Today, we excerpt from our latest fund "profile" in our Money Fund Intelligence newsletter ($500/yr), which was originally published on March 7... This month MFI interviews Federated Investors' Executive V.P. & C.I.O. for Global Money Markets Deborah Cunningham. Our Q&A follows. MFI: Tell us about your history. Cunningham: From Federated's perspective, we've been involved in running cash since the beginning of time. We now have the oldest registered money market fund on the books of the SEC, Federated Money Market Management. It has 40+ years of history at this point. We ran cash before we even had funds, so we had risk-averse strategies from the very beginning. As far as our historical involvement in the money fund industry, we've been involved in every step of the process, from the original exemptive orders that led to amortized cost, to the first go-round of 2a-7, to the '92 amendments, the '96 amendments, the 2010 amendments, etc.... I started at Federated in 1981, and began in our accounting department. I moved into Investment Management and became actively involved in the team management process for the money funds in 1986.

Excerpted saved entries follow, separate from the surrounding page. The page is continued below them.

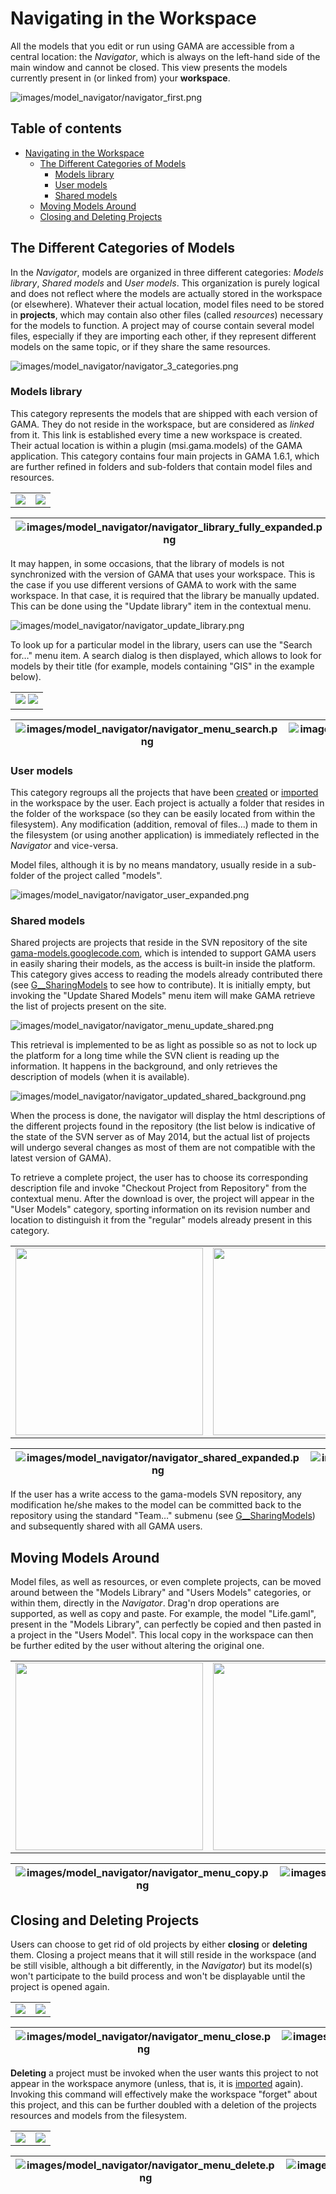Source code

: 
# Navigating in the Workspace

All the models that you edit or run using GAMA are accessible from a central location: the _Navigator_, which is always on the left-hand side of the main window and cannot be closed. This view presents the models currently present in (or linked from) your **workspace**.

![images/model_navigator/navigator_first.png](images/model_navigator/navigator_first.png)

## Table of contents 

* [Navigating in the Workspace](#navigating-in-the-workspace)
	* [The Different Categories of Models](#the-different-categories-of-models)
		* [Models library](#models-library)
		* [User models](#user-models)
		* [Shared models](#shared-models)
	* [Moving Models Around](#moving-models-around)
	* [Closing and Deleting Projects](#closing-and-deleting-projects)




## The Different Categories of Models

In the _Navigator_, models are organized in three different categories: _Models library_, _Shared models_ and _User models_. This organization is purely logical and does not reflect where the models are actually stored in the workspace (or elsewhere). Whatever their actual location, model files need to be stored in **projects**, which may contain also other files (called _resources_) necessary for the models to function. A project may of course contain several model files, especially if they are importing each other, if they represent different models on the same topic, or if they share the same resources.

![images/model_navigator/navigator_3_categories.png](images/model_navigator/navigator_3_categories.png)

### Models library

This category represents the models that are shipped with each version of GAMA. They do not reside in the workspace, but are considered as _linked_ from it. This link is established every time a new workspace is created. Their actual location is within a plugin (msi.gama.models) of the GAMA application. This category contains four main projects in GAMA 1.6.1, which are further refined in folders and sub-folders that contain model files and resources.

<table>
<tr> <td><img src='images/model_navigator/navigator_library_fully_expanded.png' /> </td>
<td><img src='images/model_navigator/navigator_library_2_folders_expanded.png' /> </td></tr>
</table>

|![images/model_navigator/navigator_library_fully_expanded.png](images/model_navigator/navigator_library_fully_expanded.png)|[images/model_navigator/navigator_library_2_folders_expanded.png](images/model_navigator/navigator_library_2_folders_expanded.png)|
|---|---|

It may happen, in some occasions, that the library of models is not synchronized with the version of GAMA that uses your workspace. This is the case if you use different versions of GAMA to work with the same workspace. In that case, it is required that the library be manually updated. This can be done using the "Update library" item in the contextual menu.

![images/model_navigator/navigator_update_library.png](images/model_navigator/navigator_update_library.png)


To look up for a particular model in the library, users can use the "Search for…" menu item. A search dialog is then displayed, which allows to look for models by their title (for example, models containing "GIS" in the example below).

<table>
<tr> <td>
<img src='images/model_navigator/navigator_menu_search.png' />
<img src='images/model_navigator/navigator_dialog_search.png' /></td></tr></table>

|![images/model_navigator/navigator_menu_search.png](images/model_navigator/navigator_menu_search.png)|![images/model_navigator/navigator_dialog_search.png](images/model_navigator/navigator_dialog_search.png)|
|---|---|

### User models

This category regroups all the projects that have been [created](G__GamlEditor) or [imported](G__ImportingModels) in the workspace by the user. Each project is actually a folder that resides in the folder of the workspace (so they can be easily located from within the filesystem). Any modification (addition, removal of files…) made to them in the filesystem (or using another application) is immediately reflected in the _Navigator_ and vice-versa.

Model files, although it is by no means mandatory, usually reside in a sub-folder of the project called "models".

![images/model_navigator/navigator_user_expanded.png](images/model_navigator/navigator_user_expanded.png)

### Shared models

Shared projects are projects that reside in the SVN repository of the site [gama-models.googlecode.com](https://gama-models.googlecode.com), which is intended to support GAMA users in easily sharing their models, as the access is built-in inside the platform. This category gives access to reading the models already contributed there (see [G\_\_SharingModels](G__SharingModels) to see how to contribute). It is initially empty, but invoking the "Update Shared Models" menu item will make GAMA retrieve the list of projects present on the site.

![images/model_navigator/navigator_menu_update_shared.png](images/model_navigator/navigator_menu_update_shared.png)


This retrieval is implemented to be as light as possible so as not to lock up the platform for a long time while the SVN client is reading up the information. It happens in the background, and only retrieves the description of models (when it is available).

![images/model_navigator/navigator_updated_shared_background.png](images/model_navigator/navigator_updated_shared_background.png)


When the process is done, the navigator will display the html descriptions of the different projects found in the repository (the list below is indicative of the state of the SVN server as of May 2014, but the actual list of projects will undergo several changes as most of them are not compatible with the latest version of GAMA).

To retrieve a complete project, the user has to choose its corresponding description file and invoke "Checkout Project from Repository" from the contextual menu. After the download is over, the project will appear in the "User Models" category, sporting information on its revision number and location to distinguish it from the "regular" models already present in this category.

<table>
<tr> <td><img width='300' src='images/model_navigator/navigator_shared_expanded.png' /> </td>
<td><img width='300' src='images/model_navigator/navigator_menu_checkout.png' /> </td>
<td><img width='300' src='images/model_navigator/navigator_shared_project_imported.png' /> </td></tr>
</table>

|![images/model_navigator/navigator_shared_expanded.png](images/model_navigator/navigator_shared_expanded.png)|![images/model_navigator/navigator_menu_checkout.png](images/model_navigator/navigator_menu_checkout.png)|![images/model_navigator/navigator_shared_project_imported.png](images/model_navigator/navigator_shared_project_imported.png)|
|---|---|---|

If the user has a write access to the gama-models SVN repository, any modification he/she makes to the model can be committed back to the repository using the standard "Team…" submenu (see [G\_\_SharingModels](G__SharingModels)) and subsequently shared with all GAMA users.


## Moving Models Around
Model files, as well as resources, or even complete projects, can be moved around between the "Models Library" and "Users Models" categories, or within them, directly in the _Navigator_. Drag'n drop operations are supported, as well as copy and paste. For example, the model "Life.gaml", present in the "Models Library", can perfectly be copied and then pasted in a project in the "Users Model". This local copy in the workspace can then be further edited by the user without altering the original one.

<table>
<tr> <td><img width='300' src='images/model_navigator/navigator_menu_copy.png' /> </td>
<td><img width='300' src='images/model_navigator/navigator_menu_paste.png' /> </td>
<td><img width='300' src='images/model_navigator/navigator_paste_result.png' /> </td></tr>
</table>

|![images/model_navigator/navigator_menu_copy.png](images/model_navigator/navigator_menu_copy.png)|![images/model_navigator/navigator_menu_paste.png](images/model_navigator/navigator_menu_paste.png)|![images/model_navigator/navigator_paste_result.png](images/model_navigator/navigator_paste_result.png)|
|---|---|---|


## Closing and Deleting Projects
Users can choose to get rid of old projects by either **closing** or **deleting** them. Closing a project means that it will still reside in the workspace (and be still visible, although a bit differently, in the _Navigator_) but its model(s) won't participate to the build process and won't be displayable until the project is opened again.

<table>
<tr> <td><img src='images/model_navigator/navigator_menu_close.png' /> </td>
<td><img src='images/model_navigator/navigator_close_result.png' /> </td></tr>
</table>

|![images/model_navigator/navigator_menu_close.png](images/model_navigator/navigator_menu_close.png)|![images/model_navigator/navigator_close_result.png](images/model_navigator/navigator_close_result.png)|
|---|---|

**Deleting** a project must be invoked when the user wants this project to not appear in the workspace anymore (unless, that is, it is [imported](G__ImportingModels) again). Invoking this command will effectively make the workspace "forget" about this project, and this can be further doubled with a deletion of the projects resources and models from the filesystem.

<table>
<tr> <td><img src='images/model_navigator/navigator_menu_delete.png' /> </td>
<td><img src='images/model_navigator/navigator_delete_dialog.png' /> </td></tr>
</table>

| ![images/model_navigator/navigator_menu_delete.png](images/model_navigator/navigator_menu_delete.png) | ![images/model_navigator/navigator_delete_dialog.png](images/model_navigator/navigator_delete_dialog.png) |
|---|---|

MFI: What is Federated's main priority? Cunningham: I think our biggest priority is to maintain a product that is useful for our underlying clients. We continue to say ad nauseam that the goal from a cash investor's perspective is to have liquidity, priced at par, with a return commensurate with whatever the market is providing. Unfortunately, over the course of the last six years, the market hasn't been providing a whole lot. But nonetheless that's still the goal of a cash product: to provide safety and stability, and give whatever return you can from a market perspective. So what we have prioritized in that process is making sure that the restrictions, requirements and rulemaking around the product don't eliminate any of those three ideas: stability, i.e., the constant NAV and the amortized cost pricing; liquidity; and return.
MFI: What's your biggest challenge today? Cunningham: I'd still say low yields are the biggest challenge. Definitely supply and regulation are challenges also, and rank up there in the top 3. But rates, in fact, are the biggest issue. We've seen an inordinate amount of waivers, which are not losses, but they are reduced profitability. That's in the context of what's available on an overall gross return or gross yield basis from the marketplace. The economic situation, the credit markets, all of those things are reflecting back into the abysmally low rates ... and it's not a healthy market. We need to get past that, which I believe we are working towards. But, nonetheless, the interest rate challenge is definitely the biggest one.... It's not as if we've been immune to any kinds of problems or issues or challenges in the market place, but this one has just been historically very, very long.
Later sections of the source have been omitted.